> **DATASET CONTENT**
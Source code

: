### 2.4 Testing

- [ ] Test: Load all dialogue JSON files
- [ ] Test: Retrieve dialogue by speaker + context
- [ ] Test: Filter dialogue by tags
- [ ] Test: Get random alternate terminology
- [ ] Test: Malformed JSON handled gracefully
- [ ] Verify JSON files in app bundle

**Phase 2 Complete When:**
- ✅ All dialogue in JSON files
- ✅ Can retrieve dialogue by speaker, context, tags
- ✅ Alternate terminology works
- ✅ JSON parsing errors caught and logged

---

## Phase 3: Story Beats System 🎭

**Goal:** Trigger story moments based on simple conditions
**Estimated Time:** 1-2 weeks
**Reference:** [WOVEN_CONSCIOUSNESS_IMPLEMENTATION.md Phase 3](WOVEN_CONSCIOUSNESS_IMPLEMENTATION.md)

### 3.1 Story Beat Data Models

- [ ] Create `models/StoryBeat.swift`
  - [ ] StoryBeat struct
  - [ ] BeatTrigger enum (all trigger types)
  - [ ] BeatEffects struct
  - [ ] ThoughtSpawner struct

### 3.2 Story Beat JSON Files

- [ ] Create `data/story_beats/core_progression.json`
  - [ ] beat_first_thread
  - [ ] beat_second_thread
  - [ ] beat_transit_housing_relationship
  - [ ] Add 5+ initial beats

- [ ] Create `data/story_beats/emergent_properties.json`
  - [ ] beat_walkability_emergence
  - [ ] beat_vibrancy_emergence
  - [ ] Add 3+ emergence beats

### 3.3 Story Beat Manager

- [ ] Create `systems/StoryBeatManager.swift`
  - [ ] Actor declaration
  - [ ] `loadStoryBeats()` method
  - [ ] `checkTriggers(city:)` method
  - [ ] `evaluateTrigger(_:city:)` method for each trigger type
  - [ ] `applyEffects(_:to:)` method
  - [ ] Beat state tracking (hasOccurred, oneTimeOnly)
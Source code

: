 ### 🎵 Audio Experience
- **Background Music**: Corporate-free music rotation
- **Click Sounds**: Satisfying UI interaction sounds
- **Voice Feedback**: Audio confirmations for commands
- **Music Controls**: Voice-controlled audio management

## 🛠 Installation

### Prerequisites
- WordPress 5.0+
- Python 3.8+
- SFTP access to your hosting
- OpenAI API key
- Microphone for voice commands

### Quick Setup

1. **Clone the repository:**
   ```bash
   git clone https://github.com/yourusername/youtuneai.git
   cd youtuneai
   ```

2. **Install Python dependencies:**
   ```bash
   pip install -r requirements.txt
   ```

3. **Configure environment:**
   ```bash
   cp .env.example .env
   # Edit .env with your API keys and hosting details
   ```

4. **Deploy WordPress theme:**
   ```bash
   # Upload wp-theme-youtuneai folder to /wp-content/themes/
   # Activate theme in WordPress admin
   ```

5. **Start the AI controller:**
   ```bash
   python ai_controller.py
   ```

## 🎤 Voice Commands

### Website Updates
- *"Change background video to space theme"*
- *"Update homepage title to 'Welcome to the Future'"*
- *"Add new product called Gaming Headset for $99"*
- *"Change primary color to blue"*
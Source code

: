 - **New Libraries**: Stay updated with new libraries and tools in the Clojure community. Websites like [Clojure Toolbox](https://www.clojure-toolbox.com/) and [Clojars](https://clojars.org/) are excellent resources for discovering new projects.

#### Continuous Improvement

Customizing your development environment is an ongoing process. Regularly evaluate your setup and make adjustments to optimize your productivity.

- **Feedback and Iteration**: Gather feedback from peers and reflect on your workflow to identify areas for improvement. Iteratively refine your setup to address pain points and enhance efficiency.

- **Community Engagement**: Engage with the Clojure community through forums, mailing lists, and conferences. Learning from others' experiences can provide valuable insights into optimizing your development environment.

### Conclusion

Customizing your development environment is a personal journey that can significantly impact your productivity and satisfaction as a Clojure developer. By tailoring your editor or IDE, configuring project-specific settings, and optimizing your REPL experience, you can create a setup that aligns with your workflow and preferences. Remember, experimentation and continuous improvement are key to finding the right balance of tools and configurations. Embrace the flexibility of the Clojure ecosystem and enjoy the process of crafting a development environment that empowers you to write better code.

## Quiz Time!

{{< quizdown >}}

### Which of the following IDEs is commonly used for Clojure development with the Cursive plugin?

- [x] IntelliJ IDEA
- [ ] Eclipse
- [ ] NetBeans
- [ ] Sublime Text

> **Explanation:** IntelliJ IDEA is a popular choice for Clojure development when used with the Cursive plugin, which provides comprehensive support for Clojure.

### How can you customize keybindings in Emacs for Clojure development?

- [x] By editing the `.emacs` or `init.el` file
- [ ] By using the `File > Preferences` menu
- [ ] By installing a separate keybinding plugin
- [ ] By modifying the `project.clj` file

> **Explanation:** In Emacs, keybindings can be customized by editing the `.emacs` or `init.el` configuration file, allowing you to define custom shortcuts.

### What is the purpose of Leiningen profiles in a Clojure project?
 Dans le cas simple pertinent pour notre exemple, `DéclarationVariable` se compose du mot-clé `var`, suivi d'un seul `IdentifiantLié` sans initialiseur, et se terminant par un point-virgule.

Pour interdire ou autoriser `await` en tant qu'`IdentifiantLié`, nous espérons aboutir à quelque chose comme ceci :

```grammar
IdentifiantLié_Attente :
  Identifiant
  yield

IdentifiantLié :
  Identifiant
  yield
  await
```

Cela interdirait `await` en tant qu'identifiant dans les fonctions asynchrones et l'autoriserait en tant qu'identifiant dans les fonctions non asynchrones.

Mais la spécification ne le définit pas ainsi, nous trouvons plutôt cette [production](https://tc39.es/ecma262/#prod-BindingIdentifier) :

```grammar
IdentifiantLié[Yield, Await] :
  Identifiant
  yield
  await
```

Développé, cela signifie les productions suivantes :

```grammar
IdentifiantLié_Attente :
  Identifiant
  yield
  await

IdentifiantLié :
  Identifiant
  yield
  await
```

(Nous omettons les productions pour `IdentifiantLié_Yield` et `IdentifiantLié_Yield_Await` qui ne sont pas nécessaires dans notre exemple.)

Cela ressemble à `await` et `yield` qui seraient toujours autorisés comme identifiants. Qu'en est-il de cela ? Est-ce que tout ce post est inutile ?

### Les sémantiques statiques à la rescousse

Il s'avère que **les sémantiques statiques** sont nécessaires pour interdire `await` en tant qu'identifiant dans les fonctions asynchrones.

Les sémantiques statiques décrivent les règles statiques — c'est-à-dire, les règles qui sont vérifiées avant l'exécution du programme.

> **INSTRUCTIONS FOR THE TASK**
Above this instruction are the records; retype exactly the lines from the one containing "## Phase 3: Story Beats System 🎭" up to and including the one containing "### Quick Setup".

> **WORKED SOLUTION**
## Phase 3: Story Beats System 🎭

**Goal:** Trigger story moments based on simple conditions
**Estimated Time:** 1-2 weeks
**Reference:** [WOVEN_CONSCIOUSNESS_IMPLEMENTATION.md Phase 3](WOVEN_CONSCIOUSNESS_IMPLEMENTATION.md)

### 3.1 Story Beat Data Models

- [ ] Create `models/StoryBeat.swift`
  - [ ] StoryBeat struct
  - [ ] BeatTrigger enum (all trigger types)
  - [ ] BeatEffects struct
  - [ ] ThoughtSpawner struct

### 3.2 Story Beat JSON Files

- [ ] Create `data/story_beats/core_progression.json`
  - [ ] beat_first_thread
  - [ ] beat_second_thread
  - [ ] beat_transit_housing_relationship
  - [ ] Add 5+ initial beats

- [ ] Create `data/story_beats/emergent_properties.json`
  - [ ] beat_walkability_emergence
  - [ ] beat_vibrancy_emergence
  - [ ] Add 3+ emergence beats

### 3.3 Story Beat Manager

- [ ] Create `systems/StoryBeatManager.swift`
  - [ ] Actor declaration
  - [ ] `loadStoryBeats()` method
  - [ ] `checkTriggers(city:)` method
  - [ ] `evaluateTrigger(_:city:)` method for each trigger type
  - [ ] `applyEffects(_:to:)` method
  - [ ] Beat state tracking (hasOccurred, oneTimeOnly)
Source code

: ### 🎵 Audio Experience
- **Background Music**: Corporate-free music rotation
- **Click Sounds**: Satisfying UI interaction sounds
- **Voice Feedback**: Audio confirmations for commands
- **Music Controls**: Voice-controlled audio management

## 🛠 Installation

### Prerequisites
- WordPress 5.0+
- Python 3.8+
- SFTP access to your hosting
- OpenAI API key
- Microphone for voice commands

### Quick Setup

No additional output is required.